Nothing outside the range is wanted. Repeat exactly the lines below from the one with "should be now." through the one with "#### Method 1".
GIVEN INFORMATION START
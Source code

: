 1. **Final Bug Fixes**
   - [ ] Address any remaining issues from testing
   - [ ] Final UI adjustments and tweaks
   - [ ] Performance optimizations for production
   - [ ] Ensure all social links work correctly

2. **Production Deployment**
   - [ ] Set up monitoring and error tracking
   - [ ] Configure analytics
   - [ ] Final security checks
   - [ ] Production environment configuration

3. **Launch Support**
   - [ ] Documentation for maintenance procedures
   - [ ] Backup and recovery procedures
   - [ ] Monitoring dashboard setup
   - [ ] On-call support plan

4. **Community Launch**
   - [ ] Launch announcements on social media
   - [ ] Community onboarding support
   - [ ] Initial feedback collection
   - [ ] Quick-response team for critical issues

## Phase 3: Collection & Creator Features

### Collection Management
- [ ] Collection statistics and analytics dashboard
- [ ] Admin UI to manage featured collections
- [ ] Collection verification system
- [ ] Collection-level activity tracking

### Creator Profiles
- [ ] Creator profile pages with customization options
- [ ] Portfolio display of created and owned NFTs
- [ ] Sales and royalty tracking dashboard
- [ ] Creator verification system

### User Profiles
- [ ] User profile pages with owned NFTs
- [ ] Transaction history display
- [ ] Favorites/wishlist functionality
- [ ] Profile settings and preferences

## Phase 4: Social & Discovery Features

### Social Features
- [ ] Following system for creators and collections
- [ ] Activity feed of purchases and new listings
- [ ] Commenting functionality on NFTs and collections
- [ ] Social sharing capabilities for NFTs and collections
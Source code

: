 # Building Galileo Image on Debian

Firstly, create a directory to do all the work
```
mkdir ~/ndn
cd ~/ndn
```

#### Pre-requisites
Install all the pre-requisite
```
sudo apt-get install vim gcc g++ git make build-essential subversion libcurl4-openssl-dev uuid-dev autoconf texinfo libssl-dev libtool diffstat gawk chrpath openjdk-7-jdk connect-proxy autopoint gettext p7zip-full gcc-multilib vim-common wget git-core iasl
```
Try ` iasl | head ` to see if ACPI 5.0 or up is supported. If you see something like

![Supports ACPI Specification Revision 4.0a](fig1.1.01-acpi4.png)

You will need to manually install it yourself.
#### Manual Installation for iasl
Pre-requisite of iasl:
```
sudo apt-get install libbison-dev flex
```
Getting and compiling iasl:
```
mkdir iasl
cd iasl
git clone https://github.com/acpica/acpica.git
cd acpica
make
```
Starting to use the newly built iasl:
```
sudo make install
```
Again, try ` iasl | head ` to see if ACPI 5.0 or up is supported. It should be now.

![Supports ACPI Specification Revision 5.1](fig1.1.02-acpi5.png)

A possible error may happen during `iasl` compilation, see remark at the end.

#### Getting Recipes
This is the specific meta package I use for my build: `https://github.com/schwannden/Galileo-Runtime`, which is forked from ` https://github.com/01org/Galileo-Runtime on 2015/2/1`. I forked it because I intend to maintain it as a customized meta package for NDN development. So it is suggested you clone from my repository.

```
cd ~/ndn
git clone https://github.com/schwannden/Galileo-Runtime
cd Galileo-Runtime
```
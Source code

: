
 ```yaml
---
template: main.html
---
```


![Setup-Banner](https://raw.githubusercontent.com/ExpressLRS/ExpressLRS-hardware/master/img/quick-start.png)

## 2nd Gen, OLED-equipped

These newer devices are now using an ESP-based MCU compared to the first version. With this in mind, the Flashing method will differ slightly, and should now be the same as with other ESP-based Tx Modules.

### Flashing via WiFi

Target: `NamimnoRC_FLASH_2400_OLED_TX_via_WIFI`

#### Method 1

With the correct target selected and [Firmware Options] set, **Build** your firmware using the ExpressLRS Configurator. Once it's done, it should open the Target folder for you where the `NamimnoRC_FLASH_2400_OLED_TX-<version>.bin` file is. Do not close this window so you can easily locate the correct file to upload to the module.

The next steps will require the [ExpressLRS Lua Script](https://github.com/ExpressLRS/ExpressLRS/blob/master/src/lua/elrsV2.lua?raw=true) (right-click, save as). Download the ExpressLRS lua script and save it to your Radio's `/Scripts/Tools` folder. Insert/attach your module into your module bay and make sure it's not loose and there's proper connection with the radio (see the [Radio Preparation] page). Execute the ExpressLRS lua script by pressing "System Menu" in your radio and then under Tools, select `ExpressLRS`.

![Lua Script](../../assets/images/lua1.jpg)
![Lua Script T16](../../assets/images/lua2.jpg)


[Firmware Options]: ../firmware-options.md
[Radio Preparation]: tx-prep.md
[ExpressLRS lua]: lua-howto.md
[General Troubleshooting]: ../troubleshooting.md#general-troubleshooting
GIVEN INFORMATION END
→ **OUTPUT BELOW**:
Again, try ` iasl | head ` to see if ACPI 5.0 or up is supported. It should be now.

![Supports ACPI Specification Revision 5.1](fig1.1.02-acpi5.png)

A possible error may happen during `iasl` compilation, see remark at the end.

#### Getting Recipes
This is the specific meta package I use for my build: `https://github.com/schwannden/Galileo-Runtime`, which is forked from ` https://github.com/01org/Galileo-Runtime on 2015/2/1`. I forked it because I intend to maintain it as a customized meta package for NDN development. So it is suggested you clone from my repository.

```
cd ~/ndn
git clone https://github.com/schwannden/Galileo-Runtime
cd Galileo-Runtime
```
Source code

:
 ```yaml
---
template: main.html
---
```


![Setup-Banner](https://raw.githubusercontent.com/ExpressLRS/ExpressLRS-hardware/master/img/quick-start.png)

## 2nd Gen, OLED-equipped

These newer devices are now using an ESP-based MCU compared to the first version. With this in mind, the Flashing method will differ slightly, and should now be the same as with other ESP-based Tx Modules.

### Flashing via WiFi

Target: `NamimnoRC_FLASH_2400_OLED_TX_via_WIFI`

#### Method 1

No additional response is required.